--- INFORMATION ---
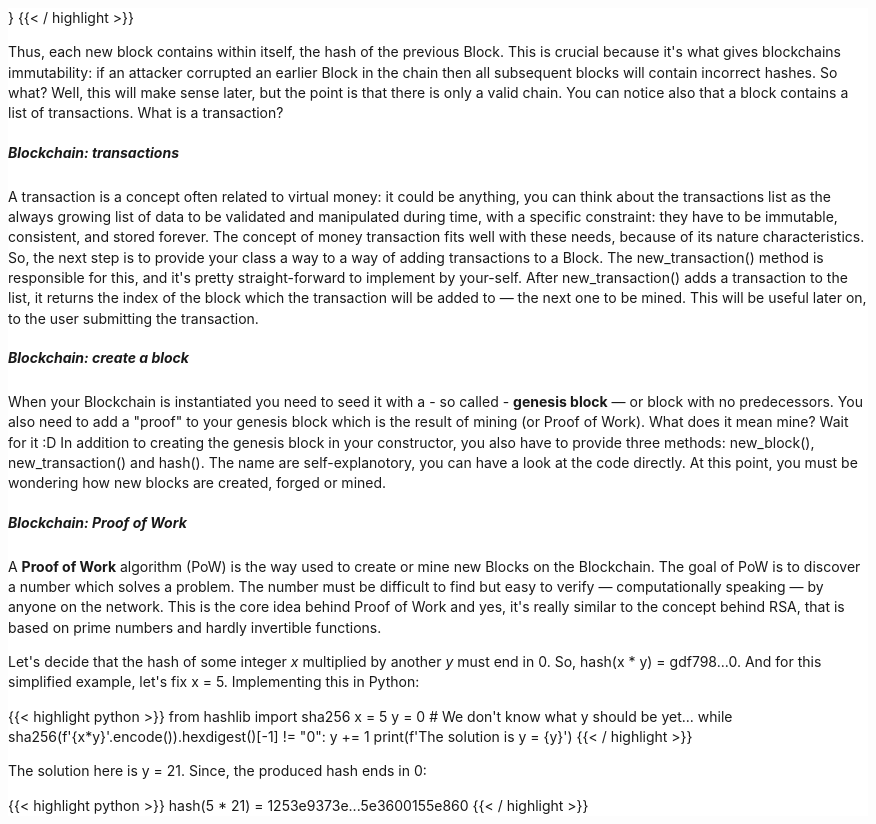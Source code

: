}
{{< / highlight >}}

Thus, each new block contains within itself, the hash of the previous Block. This is crucial because it's what gives blockchains immutability: if an attacker corrupted an earlier Block in the chain then all subsequent blocks will contain incorrect hashes. So what? Well, this will make sense later, but the point is that there is only a valid chain. You can notice also that a block contains a list of transactions. What is a transaction?

##### Blockchain: transactions
A transaction is a concept often related to virtual money: it could be anything, you can think about the transactions list as the always growing list of data to be validated and manipulated during time, with a specific constraint: they have to be immutable, consistent, and stored forever. The concept of money transaction fits well with these needs, because of its nature characteristics. So, the next step is to provide your class a way to a way of adding transactions to a Block. The new_transaction() method is responsible for this, and it's pretty straight-forward to implement by your-self. After new_transaction() adds a transaction to the list, it returns the index of the block which the transaction will be added to — the next one to be mined. This will be useful later on, to the user submitting the transaction.

##### Blockchain: create a block
When your Blockchain is instantiated you need to seed it with a - so called - __genesis block__ — or block with no predecessors. You also need to add a "proof" to your genesis block which is the result of mining (or Proof of Work). What does it mean mine? Wait for it :D
In addition to creating the genesis block in your constructor, you also have to provide three methods: new_block(), new_transaction() and hash().
The name are self-explanotory, you can have a look at the code directly. At this point, you must be wondering how new blocks are created, forged or mined.

##### Blockchain: Proof of Work
A __Proof of Work__ algorithm (PoW) is the way used to create or mine new Blocks on the Blockchain. The goal of PoW is to discover a number which solves a problem. The number must be difficult to find but easy to verify — computationally speaking — by anyone on the network. This is the core idea behind Proof of Work and yes, it's really similar to the concept behind RSA, that is based on prime numbers and hardly invertible functions.

Let's decide that the hash of some integer _x_ multiplied by another _y_ must end in 0. So, hash(x * y) = gdf798...0. And for this simplified example, let's fix x = 5. Implementing this in Python:

{{< highlight python >}}
from hashlib import sha256
x = 5
y = 0  # We don't know what y should be yet...
while sha256(f'{x*y}'.encode()).hexdigest()[-1] != "0":
    y += 1
print(f'The solution is y = {y}')
{{< / highlight >}}

The solution here is y = 21. Since, the produced hash ends in 0:

{{< highlight python >}}
hash(5 * 21) = 1253e9373e...5e3600155e860
{{< / highlight >}}
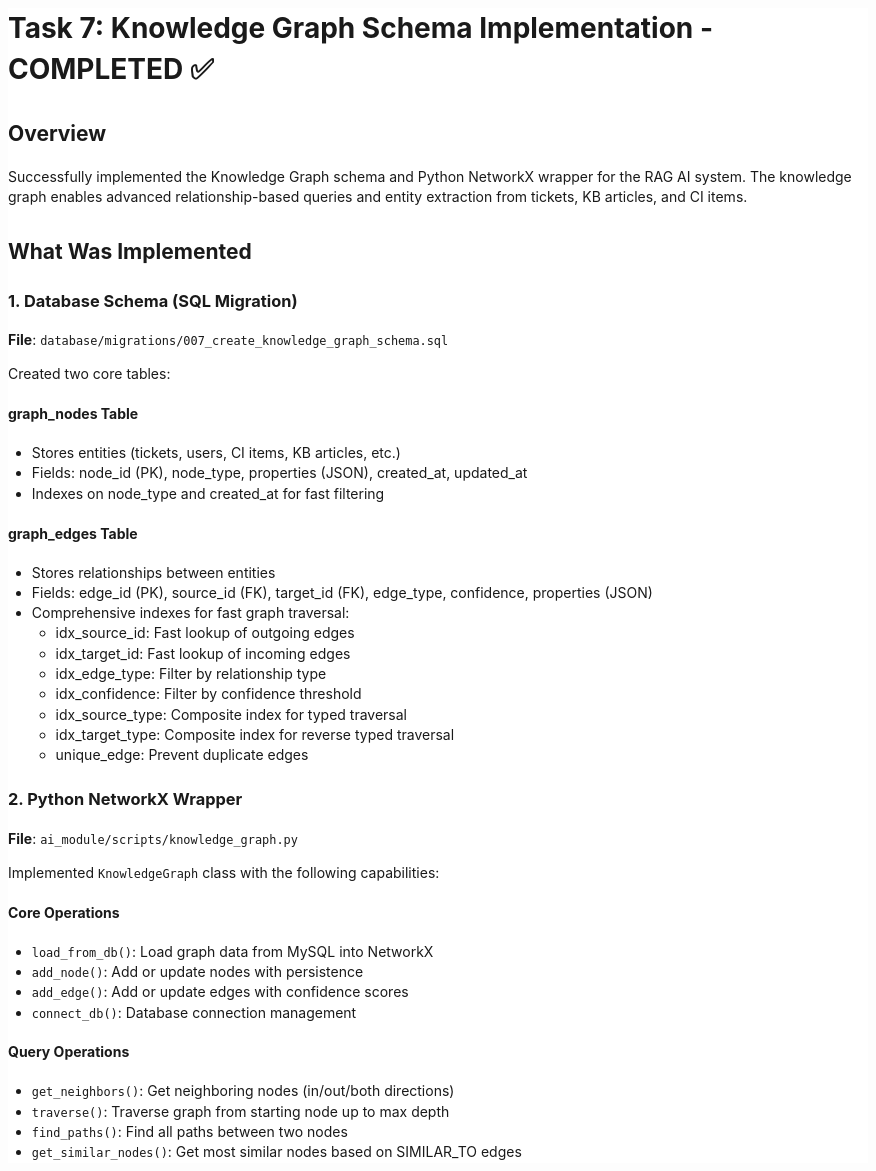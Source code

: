 # Task 7: Knowledge Graph Schema Implementation - COMPLETED ✅

## Overview

Successfully implemented the Knowledge Graph schema and Python NetworkX wrapper for the RAG AI system. The knowledge graph enables advanced relationship-based queries and entity extraction from tickets, KB articles, and CI items.

## What Was Implemented

### 1. Database Schema (SQL Migration)

**File**: `database/migrations/007_create_knowledge_graph_schema.sql`

Created two core tables:

#### graph_nodes Table
- Stores entities (tickets, users, CI items, KB articles, etc.)
- Fields: node_id (PK), node_type, properties (JSON), created_at, updated_at
- Indexes on node_type and created_at for fast filtering

#### graph_edges Table
- Stores relationships between entities
- Fields: edge_id (PK), source_id (FK), target_id (FK), edge_type, confidence, properties (JSON)
- Comprehensive indexes for fast graph traversal:
  - idx_source_id: Fast lookup of outgoing edges
  - idx_target_id: Fast lookup of incoming edges
  - idx_edge_type: Filter by relationship type
  - idx_confidence: Filter by confidence threshold
  - idx_source_type: Composite index for typed traversal
  - idx_target_type: Composite index for reverse typed traversal
  - unique_edge: Prevent duplicate edges

### 2. Python NetworkX Wrapper

**File**: `ai_module/scripts/knowledge_graph.py`

Implemented `KnowledgeGraph` class with the following capabilities:

#### Core Operations
- `load_from_db()`: Load graph data from MySQL into NetworkX
- `add_node()`: Add or update nodes with persistence
- `add_edge()`: Add or update edges with confidence scores
- `connect_db()`: Database connection management

#### Query Operations
- `get_neighbors()`: Get neighboring nodes (in/out/both directions)
- `traverse()`: Traverse graph from starting node up to max depth
- `find_paths()`: Find all paths between two nodes
- `get_similar_nodes()`: Get most similar nodes based on SIMILAR_TO edges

--- EXERCISE OBJECTIVE ---
Output the full listing above exactly, excluding all pictures.

--- TASK SOLUTION ---
Source code

:}
{{< / highlight >}}

Thus, each new block contains within itself, the hash of the previous Block. This is crucial because it's what gives blockchains immutability: if an attacker corrupted an earlier Block in the chain then all subsequent blocks will contain incorrect hashes. So what? Well, this will make sense later, but the point is that there is only a valid chain. You can notice also that a block contains a list of transactions. What is a transaction?

##### Blockchain: transactions
A transaction is a concept often related to virtual money: it could be anything, you can think about the transactions list as the always growing list of data to be validated and manipulated during time, with a specific constraint: they have to be immutable, consistent, and stored forever. The concept of money transaction fits well with these needs, because of its nature characteristics. So, the next step is to provide your class a way to a way of adding transactions to a Block. The new_transaction() method is responsible for this, and it's pretty straight-forward to implement by your-self. After new_transaction() adds a transaction to the list, it returns the index of the block which the transaction will be added to — the next one to be mined. This will be useful later on, to the user submitting the transaction.

##### Blockchain: create a block
When your Blockchain is instantiated you need to seed it with a - so called - __genesis block__ — or block with no predecessors. You also need to add a "proof" to your genesis block which is the result of mining (or Proof of Work). What does it mean mine? Wait for it :D
In addition to creating the genesis block in your constructor, you also have to provide three methods: new_block(), new_transaction() and hash().
The name are self-explanotory, you can have a look at the code directly. At this point, you must be wondering how new blocks are created, forged or mined.

##### Blockchain: Proof of Work
A __Proof of Work__ algorithm (PoW) is the way used to create or mine new Blocks on the Blockchain. The goal of PoW is to discover a number which solves a problem. The number must be difficult to find but easy to verify — computationally speaking — by anyone on the network. This is the core idea behind Proof of Work and yes, it's really similar to the concept behind RSA, that is based on prime numbers and hardly invertible functions.

Let's decide that the hash of some integer _x_ multiplied by another _y_ must end in 0. So, hash(x * y) = gdf798...0. And for this simplified example, let's fix x = 5. Implementing this in Python:

{{< highlight python >}}
from hashlib import sha256
x = 5
y = 0  # We don't know what y should be yet...
while sha256(f'{x*y}'.encode()).hexdigest()[-1] != "0":
    y += 1
print(f'The solution is y = {y}')
{{< / highlight >}}

The solution here is y = 21. Since, the produced hash ends in 0:

{{< highlight python >}}
hash(5 * 21) = 1253e9373e...5e3600155e860
{{< / highlight >}}
Source code

: # Task 7: Knowledge Graph Schema Implementation - COMPLETED ✅

## Overview

Successfully implemented the Knowledge Graph schema and Python NetworkX wrapper for the RAG AI system. The knowledge graph enables advanced relationship-based queries and entity extraction from tickets, KB articles, and CI items.

## What Was Implemented

### 1. Database Schema (SQL Migration)

**File**: `database/migrations/007_create_knowledge_graph_schema.sql`

Created two core tables:

#### graph_nodes Table
- Stores entities (tickets, users, CI items, KB articles, etc.)
- Fields: node_id (PK), node_type, properties (JSON), created_at, updated_at
- Indexes on node_type and created_at for fast filtering

#### graph_edges Table
- Stores relationships between entities
- Fields: edge_id (PK), source_id (FK), target_id (FK), edge_type, confidence, properties (JSON)
- Comprehensive indexes for fast graph traversal:
  - idx_source_id: Fast lookup of outgoing edges
  - idx_target_id: Fast lookup of incoming edges
  - idx_edge_type: Filter by relationship type
  - idx_confidence: Filter by confidence threshold
  - idx_source_type: Composite index for typed traversal
  - idx_target_type: Composite index for reverse typed traversal
  - unique_edge: Prevent duplicate edges

### 2. Python NetworkX Wrapper

**File**: `ai_module/scripts/knowledge_graph.py`

Implemented `KnowledgeGraph` class with the following capabilities:

#### Core Operations
- `load_from_db()`: Load graph data from MySQL into NetworkX
- `add_node()`: Add or update nodes with persistence
- `add_edge()`: Add or update edges with confidence scores
- `connect_db()`: Database connection management

#### Query Operations
- `get_neighbors()`: Get neighboring nodes (in/out/both directions)
- `traverse()`: Traverse graph from starting node up to max depth
- `find_paths()`: Find all paths between two nodes
- `get_similar_nodes()`: Get most similar nodes based on SIMILAR_TO edges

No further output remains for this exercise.